Is seven too young to be call a tween?? Because I swear this is pre-teen behavior, right here. He is not a "little boy" anymore. He's growing up way too fast. 

He didn't want to go to school this morning, either. He was afraid of getting in trouble for the bus incident at school. I tried to assure him it would be okay, that it was okay to be scared because he knew he'd done something wrong. 'It can't be any worse than Punishment at home, can it?' I asked. He thought no recess was definitely worse than no t.v. or Xbox for two days.

I'm hoping this is an isolated incident and that I did the right thing. I don't want him to think he is bad; I want him to know the choices he made were bad and to think about what he's doing before he does it. I'm trying to show him actions have consequences, good and bad but I'll admit, I'm really glad I didn't have to take away his birthday party. 

Someone please tell me this gets easier as they get older. PLEASE??? 

Saturday, May 21, 2011

The journey to Manhood starts at age 5...

Well, at least it does for my son...

I think everyone can agree that graduation is a right of passage and even though it was only preschool, graduating to kindergarten is a huge milestone for Phoenix. Because of his speech delay, we weren't sure if he'd be ready for it; he's progressing, don't get me wrong, just slowly. Even though I can understand most of what he says, I can't still struggle sometimes and I can't play translator for him anymore. He has to learn to fend for himself and he's getting there. Honestly, a lot of his WORDS are intelligible; it's when he has to build sentences and paragraphs that everything breaks down.

He's learning the difference between "no" and "don't", "me" and "I" or "mine". The alphabet trips him up and some letters just don't come out right; "h" is impossible. He just completely ignores it, when you put in a word, like the letter isn't there; 'Hulk' comes out "Ulk", "Happy" turns into "Appy", "House" becomes "Ouse". He knows the 'h' sound and when prompted to make it on its own, he'll do it but when you put it at the front of a word, it just disappears... He's easily frustrated by our incomprehension and his own inability to communicate, which inevitably leads to tears, temper tantrums and more frustration.

But steadily, he's grasping it; slowly mastering a sound or a word. You can almost see the little gears turning; his little tongue fumbles around and you realize how hard it is for him to get each word out and how hard he's trying for just that smallest bit of communication. I can understand almost all of what he says but I know if it's this hard for me, he has to be under some extreme stress & anxiety. We have regular conversations every day and I try to ask him new questions along with all the usual "How were your day"s; I'm surprised by his answers sometimes and even more surprised by the random sentences he recites perfectly like, "Do me a solid, Mom and get me some water." NO. SHIT. Those words came out of my kid's mouth, in that order, in PERFECT CLARITY and all I could do was hug him and laugh. 'Moms don't "do" solids', I said, as I tried not to bawl my effing eyes out.

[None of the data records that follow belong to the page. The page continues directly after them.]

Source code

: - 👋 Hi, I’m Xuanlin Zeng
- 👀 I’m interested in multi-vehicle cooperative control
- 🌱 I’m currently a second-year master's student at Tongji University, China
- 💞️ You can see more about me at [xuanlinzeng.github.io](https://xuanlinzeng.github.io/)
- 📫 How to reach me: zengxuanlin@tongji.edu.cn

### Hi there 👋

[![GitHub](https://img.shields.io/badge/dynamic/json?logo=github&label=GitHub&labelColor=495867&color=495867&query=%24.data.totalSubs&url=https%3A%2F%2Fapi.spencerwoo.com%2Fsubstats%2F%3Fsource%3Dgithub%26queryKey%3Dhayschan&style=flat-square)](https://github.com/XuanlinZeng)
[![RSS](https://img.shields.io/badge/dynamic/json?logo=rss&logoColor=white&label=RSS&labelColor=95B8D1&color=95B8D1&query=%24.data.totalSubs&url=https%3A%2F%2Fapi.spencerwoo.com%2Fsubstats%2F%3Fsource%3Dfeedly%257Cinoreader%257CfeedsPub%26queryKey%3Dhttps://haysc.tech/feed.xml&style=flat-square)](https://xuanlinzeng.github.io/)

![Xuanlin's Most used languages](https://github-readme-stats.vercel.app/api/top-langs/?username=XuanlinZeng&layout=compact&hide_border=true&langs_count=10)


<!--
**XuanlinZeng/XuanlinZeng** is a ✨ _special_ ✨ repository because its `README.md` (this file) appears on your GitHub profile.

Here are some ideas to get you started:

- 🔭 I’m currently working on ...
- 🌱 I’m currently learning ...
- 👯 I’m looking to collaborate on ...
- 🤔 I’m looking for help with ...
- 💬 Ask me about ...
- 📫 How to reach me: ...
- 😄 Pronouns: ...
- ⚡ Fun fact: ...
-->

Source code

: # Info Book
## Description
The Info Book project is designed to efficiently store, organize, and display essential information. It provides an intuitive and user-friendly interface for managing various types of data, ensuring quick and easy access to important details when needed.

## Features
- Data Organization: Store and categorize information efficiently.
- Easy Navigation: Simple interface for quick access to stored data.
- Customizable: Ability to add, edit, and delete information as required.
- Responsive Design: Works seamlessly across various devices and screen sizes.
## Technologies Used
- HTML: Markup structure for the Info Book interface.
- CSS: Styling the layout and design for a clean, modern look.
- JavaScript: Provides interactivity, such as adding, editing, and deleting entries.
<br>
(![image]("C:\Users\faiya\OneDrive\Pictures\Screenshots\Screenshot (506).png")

He had a really good phone call with Jay when he was out in Utah; it's harder for Jay because he's out of the house so much and I tend to play translator at home more than anywhere else. Shame on me, I know...Hearing them have a real conversation over the phone was so awesome; Jay would ask him about his day and he would answer. Jay repeated what he heard and Phoenix would say, "Yeah, Dad."

We're still not sure if kindergarten will mean a speech class or a "normal" class but it doesn't matter; knowing his teachers (all SIX of them!) think he will be ready for kindergarten at all is good enough for me. It helps change my perspective; I look more at what he's accomplished and less at how far he still has to go. I realize how important it is for me not to feel rushed because if I'm frustrated, he'll pick up on it and stress out even more. As long as we can keep it light and happy and fun -- much easier said than done, with a five year old -- I think things should breeze along.

Phoenix & Paxton, enjoying a much-deserved post-graduation ice cream cone
<3

So congratulations, Phoenix! You're an amazing kid and I am so incredibly proud of you.